BEGIN

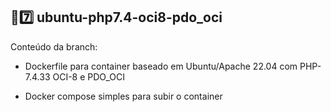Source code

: ## 🐘7️⃣ ubuntu-php7.4-oci8-pdo_oci

Conteúdo da branch:

- Dockerfile para container baseado em Ubuntu/Apache 22.04 com PHP-7.4.33 OCI-8 e PDO_OCI

- Docker compose simples para subir o container
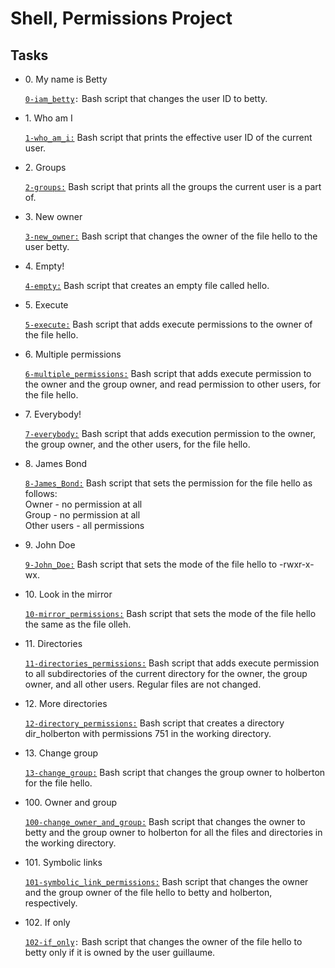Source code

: <h1>Shell, Permissions Project</h1>
<h2>Tasks</h2>

<ul>
  <li>
    <p>0. My name is Betty</p>
    <code><a href="https://github.com/NyasimiPhilip/alx-system_engineering-devops/blob/master/0x01-shell_permissions/0-iam_betty">0-iam_betty</a>:</code> Bash script that changes the user ID to betty.
  </li>
  <li>
    <p>1. Who am I</p>
    <code><a href="https://github.com/NyasimiPhilip/alx-system_engineering-devops/blob/master/0x01-shell_permissions/1-who_am_i">1-who_am_i:</a></code> Bash script that prints the effective user ID of the current user.
  </li>
  <li>
    <p>2. Groups</p>
    <code><a href="https://github.com/NyasimiPhilip/alx-system_engineering-devops/blob/master/0x01-shell_permissions/2-groups">2-groups:</a></code> Bash script that prints all the groups the current user is a part of.
  </li>
  <li>
    <p>3. New owner</p>
    <code><a href="https://github.com/NyasimiPhilip/alx-system_engineering-devops/blob/master/0x01-shell_permissions/3-new_owner">3-new_owner:</a></code> Bash script that changes the owner of the file hello to the user betty.
  </li>
  <li>
    <p>4. Empty!</p>
    <code><a href="https://github.com/NyasimiPhilip/alx-system_engineering-devops/blob/master/0x01-shell_permissions/4-empty">4-empty:</a></code> Bash script that creates an empty file called hello.
  </li>
  <li>
    <p>5. Execute</p>
    <code><a href="https://github.com/NyasimiPhilip/alx-system_engineering-devops/blob/master/0x01-shell_permissions/5-execute">5-execute:</a></code> Bash script that adds execute permissions to the owner of the file hello.
  </li>
  <li>
    <p>6. Multiple permissions</p>
    <code><a href="https://github.com/NyasimiPhilip/alx-system_engineering-devops/blob/master/0x01-shell_permissions/6-multiple_permissions">6-multiple_permissions:</a></code> Bash script that adds execute permission to the owner and the group owner, and read permission to other users, for the file hello.
  </li>
  <li>
    <p>7. Everybody!</p>
    <code><a href="https://github.com/NyasimiPhilip/alx-system_engineering-devops/blob/master/0x01-shell_permissions/7-everybody">7-everybody:</a></code> Bash script that adds execution permission to the owner, the group owner, and the other users, for the file hello.
  </li>
  <li>
    <p>8. James Bond</p>
    <code><a href="https://github.com/NyasimiPhilip/alx-system_engineering-devops/blob/master/0x01-shell_permissions/8-James_Bond">8-James_Bond:</a></code> Bash script that sets the permission for the file hello as follows:
    <br>Owner - no permission at all
    <br>Group - no permission at all
    <br>Other users - all permissions
  </li>
  <li>
    <p>9. John Doe</p>
    <code><a href="https://github.com/NyasimiPhilip/alx-system_engineering-devops/blob/master/0x01-shell_permissions/9-John_Doe">9-John_Doe:</a></code> Bash script that sets the mode of the file hello to -rwxr-x-wx.
  </li>
  <li>
    <p>10. Look in the mirror</p>
    <code><a href="https://github.com/NyasimiPhilip/alx-system_engineering-devops/blob/master/0x01-shell_permissions/10-mirror_permissions">10-mirror_permissions:</a></code> Bash script that sets the mode of the file hello the same as the file olleh.
  </li>
  <li>
    <p>11. Directories</p>
    <code><a href="https://github.com/NyasimiPhilip/alx-system_engineering-devops/blob/master/0x01-shell_permissions/11-directories_permissions">11-directories_permissions:</a></code> Bash script that adds execute permission to all subdirectories of the current directory for the owner, the group owner, and all other users. Regular files are not changed.
  </li>
  <li>
    <p>12. More directories</p>
    <code><a href="https://github.com/NyasimiPhilip/alx-system_engineering-devops/blob/master/0x01-shell_permissions/12-directory_permissions">12-directory_permissions:</a></code> Bash script that creates a directory dir_holberton with permissions 751 in the working directory.
  </li>
  <li>
    <p>13. Change group</p>
    <code><a href="https://github.com/NyasimiPhilip/alx-system_engineering-devops/blob/master/0x01-shell_permissions/13-change_group">13-change_group:</a></code> Bash script that changes the group owner to holberton for the file hello.
  </li>
  <li>
    <p>100. Owner and group</p>
    <code><a href="https://github.com/NyasimiPhilip/alx-system_engineering-devops/blob/master/0x01-shell_permissions/100-change_owner_and_group">100-change_owner_and_group:</a></code> Bash script that changes the owner to betty and the group owner to holberton for all the files and directories in the working directory.
  </li>
  <li>
    <p>101. Symbolic links</p>
    <code><a href="https://github.com/NyasimiPhilip/alx-system_engineering-devops/blob/master/0x01-shell_permissions/101-symbolic_link_permissions">101-symbolic_link_permissions:</a></code> Bash script that changes the owner and the group owner of the file hello to betty and holberton, respectively.
  </li>
  <li>
    <p>102. If only</p>
    <code><a href="https://github.com/NyasimiPhilip/alx-system_engineering-devops/blob/master/0x01-shell_permissions/102-if_only">102-if_only</a>:</code> Bash script that changes the owner of the file hello to betty only if it is owned by the user guillaume.
  </li>
</ul>
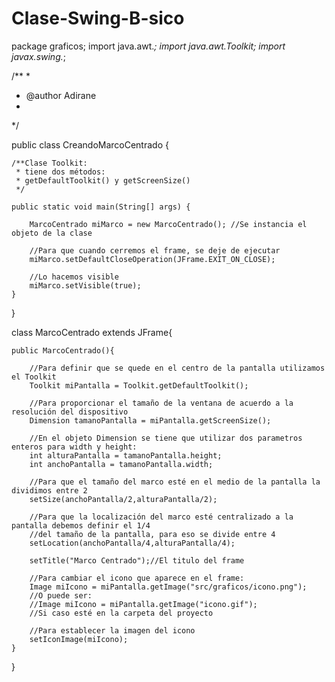 # Clase-Swing-B-sico
package graficos;
import java.awt.*;
import java.awt.Toolkit;
import javax.swing.*;

/**
 * 
 * @author Adirane
 *
 */

public class CreandoMarcoCentrado {
	
	/**Clase Toolkit:
	 * tiene dos métodos:
	 * getDefaultToolkit() y getScreenSize()
	 */

	public static void main(String[] args) {
		
		MarcoCentrado miMarco = new MarcoCentrado(); //Se instancia el objeto de la clase
		
		//Para que cuando cerremos el frame, se deje de ejecutar
		miMarco.setDefaultCloseOperation(JFrame.EXIT_ON_CLOSE);

		//Lo hacemos visible
		miMarco.setVisible(true);
	}

}

class MarcoCentrado extends JFrame{
	
	public MarcoCentrado(){
		
		//Para definir que se quede en el centro de la pantalla utilizamos el Toolkit
		Toolkit miPantalla = Toolkit.getDefaultToolkit();
		
		//Para proporcionar el tamaño de la ventana de acuerdo a la resolución del dispositivo
		Dimension tamanoPantalla = miPantalla.getScreenSize();
		
		//En el objeto Dimension se tiene que utilizar dos parametros enteros para width y height:
		int alturaPantalla = tamanoPantalla.height;
		int anchoPantalla = tamanoPantalla.width;
		
		//Para que el tamaño del marco esté en el medio de la pantalla la dividimos entre 2
		setSize(anchoPantalla/2,alturaPantalla/2);
		
		//Para que la localización del marco esté centralizado a la pantalla debemos definir el 1/4 
		//del tamaño de la pantalla, para eso se divide entre 4
		setLocation(anchoPantalla/4,alturaPantalla/4);
		
		setTitle("Marco Centrado");//El titulo del frame
		
		//Para cambiar el icono que aparece en el frame:
		Image miIcono = miPantalla.getImage("src/graficos/icono.png");
		//O puede ser:
		//Image miIcono = miPantalla.getImage("icono.gif");
		//Si caso esté en la carpeta del proyecto
				
		//Para establecer la imagen del icono
		setIconImage(miIcono);
	}
}
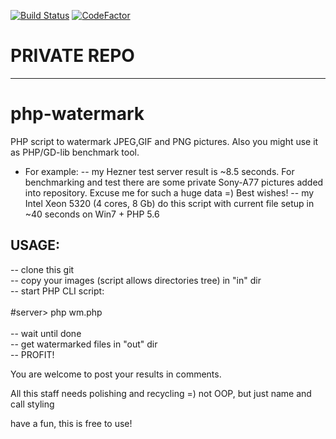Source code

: [![Build Status](https://travis-ci.org/far-rainbow/php-watermark.svg?branch=master)](https://travis-ci.org/far-rainbow/php-watermark)
[![CodeFactor](https://www.codefactor.io/repository/github/far-rainbow/php-watermark/badge)](https://www.codefactor.io/repository/github/far-rainbow/php-watermark)
# PRIVATE REPO
--------------
# php-watermark
PHP script to watermark JPEG,GIF and PNG pictures.
Also you might use it as PHP/GD-lib benchmark tool.
- For example:
-- my Hezner test server result is ~8.5 seconds. For benchmarking and test there are some private Sony-A77 pictures added into repository. Excuse me for such a huge data =) Best wishes!
-- my Intel Xeon 5320 (4 cores, 8 Gb) do this script with current file setup in ~40 seconds on Win7 + PHP 5.6

## USAGE:
<p>
-- clone this git <br>
-- copy your images (script allows directories tree) in "in" dir<br>
-- start PHP CLI script:<br>
<br>
		#server> php wm.php  <br>
<br>
-- wait until done<br>
-- get watermarked files in "out" dir<br>
-- PROFIT!<br>
</p>

You are welcome to post your results in comments.

All this staff needs polishing and recycling =) not OOP, but just name and call styling

have a fun, this is free to use!
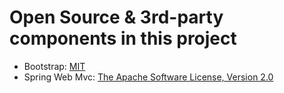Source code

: # Open Source & 3rd-party components in this project
* Bootstrap: [MIT](https://github.com/twbs/bootstrap/blob/master/LICENSE)
* Spring Web Mvc: [The Apache Software License, Version 2.0](https://github.com/spring-projects/spring-framework)
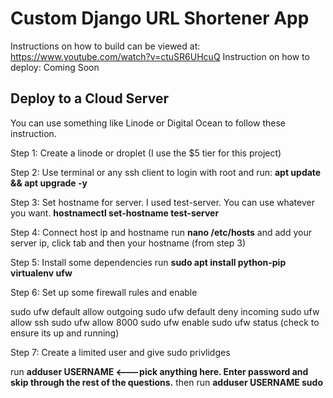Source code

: # Custom Django URL Shortener App
Instructions on how to build can be viewed at: https://www.youtube.com/watch?v=ctuSR6UHcuQ
Instruction on how to deploy: Coming Soon

## Deploy to a Cloud Server

You can use something like Linode or Digital Ocean to follow these instruction.

Step 1: Create a linode or droplet (I use the $5 tier for this project)

Step 2: Use terminal or any ssh client to login with root and run: 
<b>apt update && apt upgrade -y</b>

Step 3: Set hostname for server. I used test-server. You can use whatever you want.
<b>hostnamectl set-hostname test-server</b>

Step 4: Connect host ip and hostname
run <b>nano /etc/hosts</b> and add your server ip, click tab and then your hostname (from step 3)

Step 5: Install some dependencies
run <b>sudo apt install python-pip virtualenv ufw</b>

Step 6: Set up some firewall rules and enable

sudo ufw default allow outgoing
sudo ufw default deny incoming
sudo ufw allow ssh
sudo ufw allow 8000
sudo ufw enable
sudo ufw status (check to ensure its up and running)

Step 7: Create a limited user and give sudo privlidges

run <b> adduser USERNAME <---pick anything here. Enter password and skip through the rest of the questions.</b>
then run <b> adduser USERNAME sudo</b>


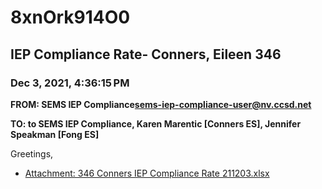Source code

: # 8xnOrk914O0
## IEP Compliance Rate- Conners, Eileen 346
### Dec 3, 2021, 4:36:15 PM
**FROM: SEMS IEP Compliance<sems-iep-compliance-user@nv.ccsd.net>**

**TO: to SEMS IEP Compliance, Karen Marentic [Conners ES], Jennifer Speakman [Fong ES]**


Greetings,  





* [Attachment: 346 Conners IEP Compliance Rate 211203.xlsx](8xnOrk914O0-attachment-1.xlsx)
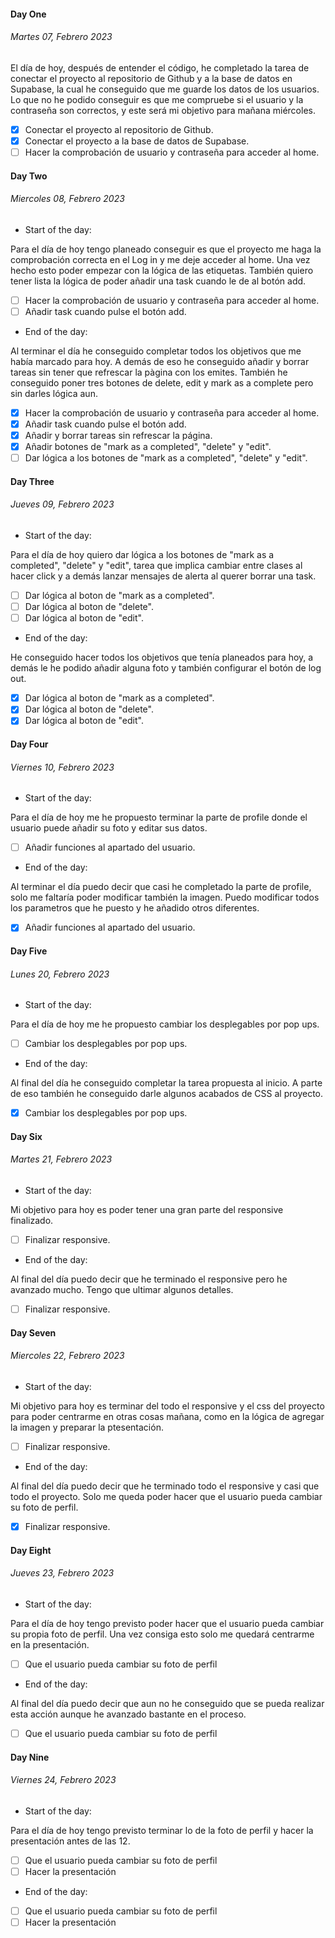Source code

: #### Day One

###### Martes 07, Febrero 2023

El día de hoy, después de entender el código, he completado la tarea de conectar el proyecto al repositorio de Github y a la base de datos en Supabase, la cual he conseguido que me guarde los datos de los usuarios. Lo que no he podido conseguir es que me compruebe si el usuario y la contraseña son correctos, y este será mi objetivo para mañana miércoles.

- [x] Conectar el proyecto al repositorio de Github.
- [x] Conectar el proyecto a la base de datos de Supabase.
- [ ] Hacer la comprobación de usuario y contraseña para acceder al home.

#### Day Two

###### Miercoles 08, Febrero 2023

- Start of the day:

Para el día de hoy tengo planeado conseguir es que el proyecto me haga la comprobación correcta en el Log in y me deje acceder al home. Una vez hecho esto poder empezar con la lógica de las etiquetas. También quiero tener lista la lógica de poder añadir una task cuando le de al botón add.

- [ ] Hacer la comprobación de usuario y contraseña para acceder al home.
- [ ] Añadir task cuando pulse el botón add.

- End of the day:

Al terminar el día he conseguido completar todos los objetivos que me había marcado para hoy. A demás de eso he conseguido añadir y borrar tareas sin tener que refrescar la pàgina con los emites. También he conseguido poner tres botones de delete, edit y mark as a complete pero sin darles lógica aun.

- [x] Hacer la comprobación de usuario y contraseña para acceder al home.
- [x] Añadir task cuando pulse el botón add.
- [x] Añadir y borrar tareas sin refrescar la página.
- [x] Añadir botones de "mark as a completed", "delete" y "edit".
- [ ] Dar lógica a los botones de "mark as a completed", "delete" y "edit".

#### Day Three

###### Jueves 09, Febrero 2023

- Start of the day:

Para el día de hoy quiero dar lógica a los botones de "mark as a completed", "delete" y "edit", tarea que implica cambiar entre clases al hacer click y a demás lanzar mensajes de alerta al querer borrar una task.

- [ ] Dar lógica al boton de "mark as a completed".
- [ ] Dar lógica al boton de "delete".
- [ ] Dar lógica al boton de "edit".

- End of the day:

He conseguido hacer todos los objetivos que tenía planeados para hoy, a demás le he podido añadir alguna foto y también configurar el botón de log out.

- [x] Dar lógica al boton de "mark as a completed".
- [x] Dar lógica al boton de "delete".
- [x] Dar lógica al boton de "edit".

#### Day Four

###### Viernes 10, Febrero 2023

- Start of the day:

Para el día de hoy me he propuesto terminar la parte de profile donde el usuario puede añadir su foto y editar sus datos.

- [ ] Añadir funciones al apartado del usuario.

- End of the day:

Al terminar el día puedo decir que casi he completado la parte de profile, solo me faltaría poder modificar también la imagen. Puedo modificar todos los parametros que he puesto y he añadido otros diferentes.

- [x] Añadir funciones al apartado del usuario.

#### Day Five

###### Lunes 20, Febrero 2023

- Start of the day:

Para el día de hoy me he propuesto cambiar los desplegables por pop ups.

- [ ] Cambiar los desplegables por pop ups.

- End of the day:

Al final del día he conseguido completar la tarea propuesta al inicio. A parte de eso también he conseguido darle algunos acabados de CSS al proyecto.

- [x] Cambiar los desplegables por pop ups.

#### Day Six

###### Martes 21, Febrero 2023

- Start of the day:

Mi objetivo para hoy es poder tener una gran parte del responsive finalizado.

- [ ] Finalizar responsive.

- End of the day:

Al final del día puedo decir que he terminado el responsive pero he avanzado mucho. Tengo que ultimar algunos detalles.

- [ ] Finalizar responsive.

#### Day Seven

###### Miercoles 22, Febrero 2023

- Start of the day:

Mi objetivo para hoy es terminar del todo el responsive y el css del proyecto para poder centrarme en otras cosas mañana, como en la lógica de agregar la imagen y preparar la ptesentación.

- [ ] Finalizar responsive.

- End of the day:

Al final del día puedo decir que he terminado todo el responsive y casi que todo el proyecto. Solo me queda poder hacer que el usuario pueda cambiar su foto de perfil.

- [x] Finalizar responsive.

#### Day Eight

###### Jueves 23, Febrero 2023

- Start of the day:

Para el día de hoy tengo previsto poder hacer que el usuario pueda cambiar su propia foto de perfil. Una vez consiga esto solo me quedará centrarme en la presentación.

- [ ] Que el usuario pueda cambiar su foto de perfil

- End of the day:

Al final del día puedo decir que aun no he conseguido que se pueda realizar esta acción aunque he avanzado bastante en el proceso.

- [ ] Que el usuario pueda cambiar su foto de perfil

#### Day Nine

###### Viernes 24, Febrero 2023

- Start of the day:

Para el día de hoy tengo previsto terminar lo de la foto de perfil y hacer la presentación antes de las 12.

- [ ] Que el usuario pueda cambiar su foto de perfil
- [ ] Hacer la presentación

- End of the day:

- [ ] Que el usuario pueda cambiar su foto de perfil
- [ ] Hacer la presentación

END

Take the line above containing "You can use something", the line containing "run <b>sudo apt", and all lines in between, and copy them exactly without anything else.

## Solution to this problem:
You can use something like Linode or Digital Ocean to follow these instruction.

Step 1: Create a linode or droplet (I use the $5 tier for this project)

Step 2: Use terminal or any ssh client to login with root and run: 
<b>apt update && apt upgrade -y</b>

Step 3: Set hostname for server. I used test-server. You can use whatever you want.
<b>hostnamectl set-hostname test-server</b>

Step 4: Connect host ip and hostname
run <b>nano /etc/hosts</b> and add your server ip, click tab and then your hostname (from step 3)

Step 5: Install some dependencies
run <b>sudo apt install python-pip virtualenv ufw</b>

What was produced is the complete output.